Marx: Frau Nübel, ist Ihnen und den anderen Mitarbeitern in den Regionalzentren angesichts der politischen Lage im Land eigentlich zum Feiern zumute?

Nübel: Ja! Klar! Erstmal freuen wir uns, dass es uns seit zehn Jahren gibt, denn das bestätigt, dass wir gute Arbeit leisten. Wenn sich gezeigt hätte, dass wir nichts bewirken können, würden die Landesmittel längst woanders hinfließen.

Was haben Sie denn in den zehn Jahren geschafft?

Wir haben stabile Netzwerke aufgebaut, uns das Vertrauen von Kommunen, Verwaltungen, Schulen, Vereinen, Kirchengemeinden und anderen erarbeitet. Über 200 Anfragen pro Jahr bekommt heute jeder unserer Standorte, das zeigt, dass die Menschen unsere Beratung und Unterstützung schätzen.

Was für Anfragen sind das?

In den ersten Jahren ging es vor allem um die NPD und die Frage, wie gefährlich der Rechtsextremismus in MV ist. Da haben wir etwa über die Strukturen aufgeklärt: dass sich die NPD mit den Kameradschaften verbündet hatte, dass es nebenbei autonome rechtsextreme Gruppen gab und gibt und außerdem die „völkischen Siedler“ im Rostocker Land, die zwar unauffällig, aber nicht weniger gefährlich ihre rechtsextreme Gesinnung leben. In den letzten Jahren hat sich der Schwerpunkt in Richtung Rechts populismus verlagert. Relativ neu ist, dass wir auch mal über religiösen Extremismus wie Salafismus aufklären sollen.

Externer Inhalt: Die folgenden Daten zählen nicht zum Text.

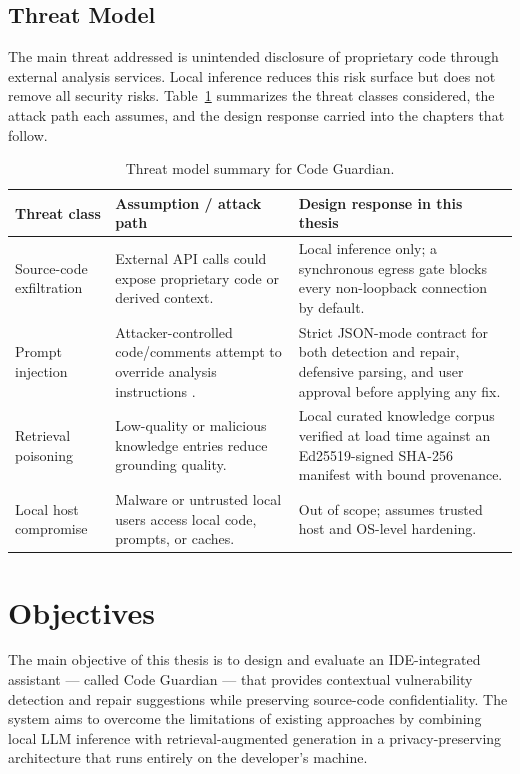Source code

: \subsection{Threat Model}
\label{sec:intro-threat-model}

The main threat addressed is unintended disclosure of proprietary code through external analysis services. Local inference reduces this risk surface but does not remove all security risks. Table~\ref{tab:intro-threat-model} summarizes the threat classes considered, the attack path each assumes, and the design response carried into the chapters that follow.

\begin{table}[H]
  \centering
  \caption{Threat model summary for Code Guardian.}
  \label{tab:intro-threat-model}
  \footnotesize
  \renewcommand{\arraystretch}{1.15}
  \begin{tabularx}{\textwidth}{p{}p{}X}
    \toprule
    Threat class & Assumption / attack path & Design response in this thesis \\
    \midrule
    Source-code exfiltration & External API calls could expose proprietary code or derived context. & Local inference only; a synchronous egress gate blocks every non-loopback connection by default. \\
    Prompt injection & Attacker-controlled code/comments attempt to override analysis instructions \cite{owaspLLMTop10_2023}. & Strict JSON-mode contract for both detection and repair, defensive parsing, and user approval before applying any fix. \\
    Retrieval poisoning & Low-quality or malicious knowledge entries reduce grounding quality. & Local curated knowledge corpus verified at load time against an Ed25519-signed SHA-256 manifest with bound provenance. \\
    Local host compromise & Malware or untrusted local users access local code, prompts, or caches. & Out of scope; assumes trusted host and OS-level hardening. \\
    \bottomrule
 \end{tabularx}
\end{table}

\section{Objectives}
\label{sec:intro-objectives}

The main objective of this thesis is to design and evaluate an IDE-integrated assistant --- called Code Guardian --- that provides contextual vulnerability detection and repair suggestions while preserving source-code confidentiality. The system aims to overcome the limitations of existing approaches by combining local LLM inference with retrieval-augmented generation in a privacy-preserving architecture that runs entirely on the developer's machine.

„Schwerpunkt Rechtspopulismus“, heißt das: Sie sehen in der AfD ein größeres Problem als in der NPD?

Wir werten das so nicht, das würde die Gefährlichkeit traditioneller Strukturen wie der NPD unterschätzen. Fakt ist, dass die AfD mit ihren populistischen Thesen viel Zustimmung findet, und das müssen wir ernst nehmen. Durch sie wurde auch ein Teil der Nichtwähler aktiviert, viel mehr Menschen interessieren sich wieder für Politik, das ist doch toll!! Ob Rechtspopulismus das ist, was wir uns für eine Demokratie wünschen, ist eine andere Frage …. es ist auch schwerer, sich von der AfD abzugrenzen. Bei der NPD können wir sagen: Die ist verfassungsfeindlich, das hat das Bundesverfassungsgericht bestätigt. Bei der AfD müssen wir ganz anders in den Meinungsstreit gehen.

Wieso wird Ihr Regionalzentrum von der Evangelischen Akademie getragen, inwiefern ist es Aufgabe der Kirche, Demokratie zu stärken?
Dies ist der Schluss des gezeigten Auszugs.